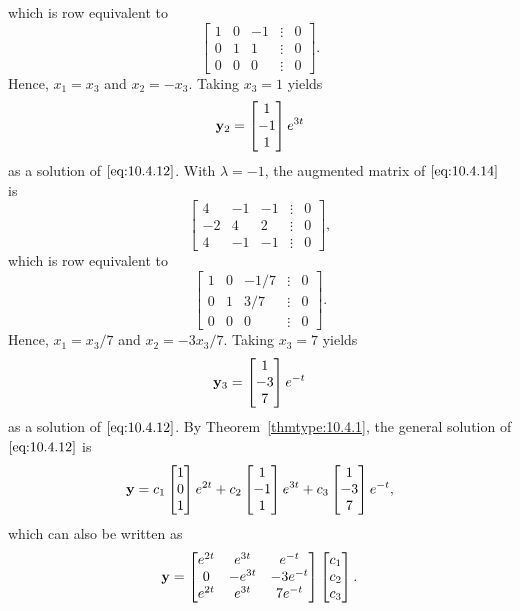 \documentclass{ximera}
\begin{document}
\begin{example}
\begin{explanation}
$$$$
which is row equivalent to
$$
\begin{bmatrix} 1&0&-1&\vdots&0\\0&1&1&
\vdots&0\\0&0&0&\vdots&0\end{bmatrix}.
$$
Hence,  $x_1=x_3$ and $x_2=-x_3$. Taking $x_3=1$ yields
$$
{\bf y}_2=\begin{bmatrix}1\\-1\\1\end{bmatrix}e^{3t}
$$
as a solution of  $\eqref{eq:10.4.12}$.  With $\lambda=-1$, the augmented
matrix of  $\eqref{eq:10.4.14}$ is
$$
\begin{bmatrix} 4&-1&-1&\vdots&0\\-2&4&
2&\vdots&0\\4&-1&-1&\vdots&0
\end{bmatrix},
$$
which is row equivalent to
$$
\begin{bmatrix} 1&0&-1/7&\vdots&0\\0&1&
3/7&\vdots&0\\0&0&0&\vdots&0\end{bmatrix}.
$$
Hence, $x_1=x_3/7$ and $x_2=-3x_3/7$.  Taking $x_3=7$ yields
$$
{\bf y}_3=\begin{bmatrix}1\\-3\\7\end{bmatrix}e^{-t}
$$
as a solution of  $\eqref{eq:10.4.12}$. By Theorem~\ref{thmtype:10.4.1},
 the general solution of  $\eqref{eq:10.4.12}$ is
$$
{\bf y}=c_1\begin{bmatrix}1\\0\\1\end{bmatrix}e^{2t}
+c_2\begin{bmatrix}1\\-1\\1\end{bmatrix}
e^{3t}+c_3
\begin{bmatrix}1\\-3\\7\end{bmatrix}e^{-t},
$$
which can also be written as
\begin{equation}\label{eq:10.4.15}
{\bf y}=\begin{bmatrix}e^{2t}&e^{3t}&e^{-t}
\\0&-e^{3t}&
-3e^{-t}\\e^{2t}&e^{3t}&7e^{-t}\end{bmatrix}\begin{bmatrix} c_1\\c_2\\c_3\end{bmatrix}.
\end{equation}


\end{explanation}
\end{example}
\end{document}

Work item » In the records above, find each line with the word "solution" and copy it.

Task answer »
as a solution of  $\eqref{eq:10.4.12}$.  With $\lambda=-1$, the augmented
as a solution of  $\eqref{eq:10.4.12}$. By Theorem~\ref{thmtype:10.4.1},
 the general solution of  $\eqref{eq:10.4.12}$ is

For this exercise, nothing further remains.